Will Gordon’s advice for young college golfers? Stick to what’s comfortable.

It’s a formula that is working for Gordon, a junior at Vanderbilt. But just like any lesson, this one had to be learned – and Gordon did so the hard way.

As a freshman, Gordon posted six top-10s in 11 events while sharing medalist honors at the Schenkel Invitational. He was second on the team in scoring average (70.88) and finished the season ranked 16th in the Golfweek/Sagarin rankings.

“He had a lot of success as a freshman – All-SEC, All-American, the only freshman on the Palmer Cup team,” Vanderbilt coach Scott Limbaugh said. “A lot happened, and we probably didn’t manage it as good as it needed to be managed.”

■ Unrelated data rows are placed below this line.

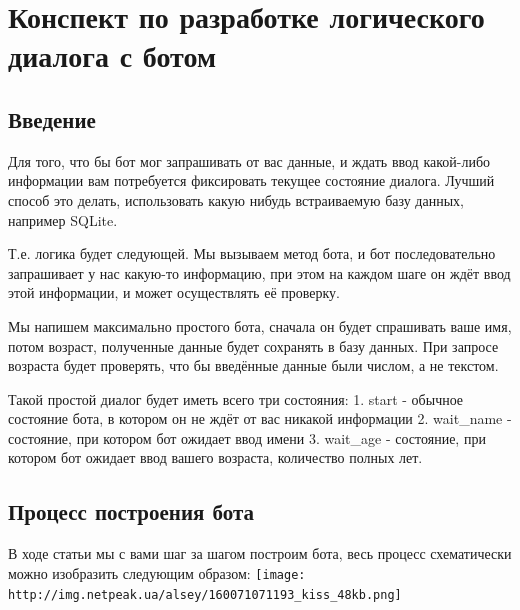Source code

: \documentclass[
]{book}
\begin{document}
\section{Конспект по разработке логического диалога с ботом}\label{ux43aux43eux43dux441ux43fux435ux43aux442-ux43fux43e-ux440ux430ux437ux440ux430ux431ux43eux442ux43aux435-ux43bux43eux433ux438ux447ux435ux441ux43aux43eux433ux43e-ux434ux438ux430ux43bux43eux433ux430-ux441-ux431ux43eux442ux43eux43c}

\subsection{Введение}\label{ux432ux432ux435ux434ux435ux43dux438ux435-1}

Для того, что бы бот мог запрашивать от вас данные, и ждать ввод какой-либо информации вам потребуется фиксировать текущее состояние диалога. Лучший способ это делать, использовать какую нибудь встраиваемую базу данных, например SQLite.

Т.е. логика будет следующей. Мы вызываем метод бота, и бот последовательно запрашивает у нас какую-то информацию, при этом на каждом шаге он ждёт ввод этой информации, и может осуществлять её проверку.

Мы напишем максимально простого бота, сначала он будет спрашивать ваше имя, потом возраст, полученные данные будет сохранять в базу данных. При запросе возраста будет проверять, что бы введённые данные были числом, а не текстом.

Такой простой диалог будет иметь всего три состояния:
1. start - обычное состояние бота, в котором он не ждёт от вас никакой информации
2. wait\_name - состояние, при котором бот ожидает ввод имени
3. wait\_age - состояние, при котором бот ожидает ввод вашего возраста, количество полных лет.

\subsection{Процесс построения бота}\label{ux43fux440ux43eux446ux435ux441ux441-ux43fux43eux441ux442ux440ux43eux435ux43dux438ux44f-ux431ux43eux442ux430}

В ходе статьи мы с вами шаг за шагом построим бота, весь процесс схематически можно изобразить следующим образом:
\texttt{[image: http://img.netpeak.ua/alsey/160071071193\_kiss\_48kb.png]}
\end{document}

Expectations skyrocketed for Gordon. But soon after a strong summer that included a semifinals appearance at the Western Amateur, his golf game fell flat. Gordon’s only top-10 in 11 starts came in the 18-hole stroke-play portion of the East Lake Cup. His scoring average dipped to 72.78 and after a T-65 finish at the NCAA Championship, Gordon didn’t reach the 16th hole in match-play losses to UNLV’s John Oda and Oregon’s Wyndham Clark. He ended the season ranked 116th by Golfweek.

“I wasn’t that far off but my scores just weren’t showing up,” Gordon said. “I was overcomplicating golf, and had too many voices in my head and too many thoughts of how I had to play and do certain things.”

Said Limbaugh: “He got a taste of success, but he forgot how he got to where he was.”

Last summer after missed cuts at the Sunnehanna and Northeast amateurs, Gordon returned home to Davidson, N.C., and took a step back in time. He found comfort in old practice habits, including mirror work, and switched golf balls, returning to the Titleist Pro V1x. He also improved his putting inside of 8 feet, an area that had intensified the gifted ballstriker’s struggles.

All the while, he was rediscovering his confidence.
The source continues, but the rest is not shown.